While employees frequently sign arbitration agreements as part of their onboarding, when a grievance arises, they oftentimes either choose to ignore that agreement, or expect to challenge its enforceability and file suit instead. Employers are then forced to file a motion to compel arbitration to enforce that agreement. In this case, Arzate v. Ace American Insurance Company, the trial court granted the motion, enforced a class action waiver within the agreement, and stayed the action pending arbitration.

However, when neither party initiated the arbitration, the trial court found that the defendant had waived its right to arbitrate because it concluded, based on the terms of the Agreement, that the defendant (and not the plaintiff) needed to initiate the arbitration.

This is because the agreement said that the “party who wants to start the Arbitration Procedure should submit a demand…within 30 days from the court order,” and the trial court interpreted this to refer to the defendant, since the Plaintiff did not want to arbitrate and wanted, instead, to litigate the dispute in court.

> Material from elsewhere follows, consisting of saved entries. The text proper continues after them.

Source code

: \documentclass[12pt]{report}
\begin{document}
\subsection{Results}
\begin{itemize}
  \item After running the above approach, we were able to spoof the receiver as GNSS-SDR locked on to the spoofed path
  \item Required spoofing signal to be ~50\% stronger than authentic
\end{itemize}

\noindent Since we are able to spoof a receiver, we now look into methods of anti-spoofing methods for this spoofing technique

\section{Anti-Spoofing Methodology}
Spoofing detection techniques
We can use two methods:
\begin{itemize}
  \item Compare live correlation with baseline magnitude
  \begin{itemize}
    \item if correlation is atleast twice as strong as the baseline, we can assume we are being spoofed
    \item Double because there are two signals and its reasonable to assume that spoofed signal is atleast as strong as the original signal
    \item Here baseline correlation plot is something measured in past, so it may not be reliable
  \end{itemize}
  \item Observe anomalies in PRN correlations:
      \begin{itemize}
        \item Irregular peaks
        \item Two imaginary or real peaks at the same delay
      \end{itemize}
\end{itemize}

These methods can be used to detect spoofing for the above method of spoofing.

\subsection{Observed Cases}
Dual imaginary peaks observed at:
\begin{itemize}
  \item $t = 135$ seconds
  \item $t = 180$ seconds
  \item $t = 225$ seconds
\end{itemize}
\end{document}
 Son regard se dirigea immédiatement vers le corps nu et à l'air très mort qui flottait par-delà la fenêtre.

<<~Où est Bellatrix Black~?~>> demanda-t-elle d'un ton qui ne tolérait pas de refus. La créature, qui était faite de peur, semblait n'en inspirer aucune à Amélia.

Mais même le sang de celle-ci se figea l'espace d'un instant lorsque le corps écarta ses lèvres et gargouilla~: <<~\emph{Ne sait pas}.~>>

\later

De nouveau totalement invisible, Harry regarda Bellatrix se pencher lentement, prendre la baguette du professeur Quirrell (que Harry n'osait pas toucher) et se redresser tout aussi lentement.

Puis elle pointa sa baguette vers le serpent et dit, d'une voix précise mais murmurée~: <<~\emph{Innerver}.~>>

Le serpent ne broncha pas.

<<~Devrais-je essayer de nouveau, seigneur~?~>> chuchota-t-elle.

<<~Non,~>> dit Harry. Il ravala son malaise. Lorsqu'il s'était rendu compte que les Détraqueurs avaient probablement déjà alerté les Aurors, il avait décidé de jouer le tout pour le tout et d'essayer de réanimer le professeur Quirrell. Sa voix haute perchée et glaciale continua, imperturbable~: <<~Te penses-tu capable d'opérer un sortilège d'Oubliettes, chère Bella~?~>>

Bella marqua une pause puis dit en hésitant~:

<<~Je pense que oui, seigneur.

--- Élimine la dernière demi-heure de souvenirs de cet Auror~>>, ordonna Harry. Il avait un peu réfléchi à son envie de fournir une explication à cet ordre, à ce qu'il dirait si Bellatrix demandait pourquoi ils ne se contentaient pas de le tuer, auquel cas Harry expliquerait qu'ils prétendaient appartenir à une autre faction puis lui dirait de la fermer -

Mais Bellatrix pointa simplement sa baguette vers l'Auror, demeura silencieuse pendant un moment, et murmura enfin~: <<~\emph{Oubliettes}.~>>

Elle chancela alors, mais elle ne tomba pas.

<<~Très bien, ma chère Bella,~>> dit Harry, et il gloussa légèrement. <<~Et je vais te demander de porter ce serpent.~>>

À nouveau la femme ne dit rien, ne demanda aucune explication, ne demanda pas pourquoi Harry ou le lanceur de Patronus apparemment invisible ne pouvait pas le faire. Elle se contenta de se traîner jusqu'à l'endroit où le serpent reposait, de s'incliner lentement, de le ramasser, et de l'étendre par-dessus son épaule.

However, the California Court of Appeal reversed the decision, and sided with the employer’s reasonable interpretation that the party with the claim – the plaintiff employee – is the one who “wanted” the arbitration since they wanted their dispute adjudicated and litigation was not an option. Accordingly, plaintiffs must generally be the ones to initiate the arbitration. Still, employers should contact employment counsel to review their arbitration agreements, particularly if they incorporate the rules of any arbitration providers such as JAMS or AAA (as did the arbitration agreement in this case) to ensure that there is no confusion about who is required to initiate the arbitration.